Data excerpts:
-------

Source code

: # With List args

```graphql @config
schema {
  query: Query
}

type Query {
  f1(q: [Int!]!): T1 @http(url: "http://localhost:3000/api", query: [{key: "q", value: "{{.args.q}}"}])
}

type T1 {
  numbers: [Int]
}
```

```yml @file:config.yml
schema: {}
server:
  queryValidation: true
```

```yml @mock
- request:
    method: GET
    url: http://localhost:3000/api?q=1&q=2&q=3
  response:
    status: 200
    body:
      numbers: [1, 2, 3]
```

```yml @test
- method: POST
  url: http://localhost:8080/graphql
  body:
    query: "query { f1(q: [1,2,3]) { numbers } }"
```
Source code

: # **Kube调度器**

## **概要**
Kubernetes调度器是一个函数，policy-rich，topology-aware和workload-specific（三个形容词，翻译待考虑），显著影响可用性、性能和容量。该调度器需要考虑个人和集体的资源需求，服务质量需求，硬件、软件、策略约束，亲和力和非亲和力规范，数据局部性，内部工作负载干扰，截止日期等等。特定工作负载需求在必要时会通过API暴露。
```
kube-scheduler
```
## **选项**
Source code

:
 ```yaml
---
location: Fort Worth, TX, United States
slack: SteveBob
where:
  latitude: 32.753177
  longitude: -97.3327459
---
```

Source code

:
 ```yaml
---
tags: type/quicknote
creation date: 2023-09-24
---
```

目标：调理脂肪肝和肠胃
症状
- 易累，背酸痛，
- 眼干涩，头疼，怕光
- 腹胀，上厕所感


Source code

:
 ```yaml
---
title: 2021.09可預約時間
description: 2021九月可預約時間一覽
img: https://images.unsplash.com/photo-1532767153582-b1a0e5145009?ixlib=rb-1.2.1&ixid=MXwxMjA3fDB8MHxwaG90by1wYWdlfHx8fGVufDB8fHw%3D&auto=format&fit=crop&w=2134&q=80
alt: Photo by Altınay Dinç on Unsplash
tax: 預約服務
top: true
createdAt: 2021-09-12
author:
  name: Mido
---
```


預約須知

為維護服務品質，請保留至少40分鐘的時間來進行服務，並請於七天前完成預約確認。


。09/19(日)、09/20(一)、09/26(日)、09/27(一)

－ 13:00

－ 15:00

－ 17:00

-------

- **Exercise**:
Scan the entries above, and wherever a line holds the string "type", copy it.

- **Written solution**:
type Query {
type T1 {
tags: type/quicknote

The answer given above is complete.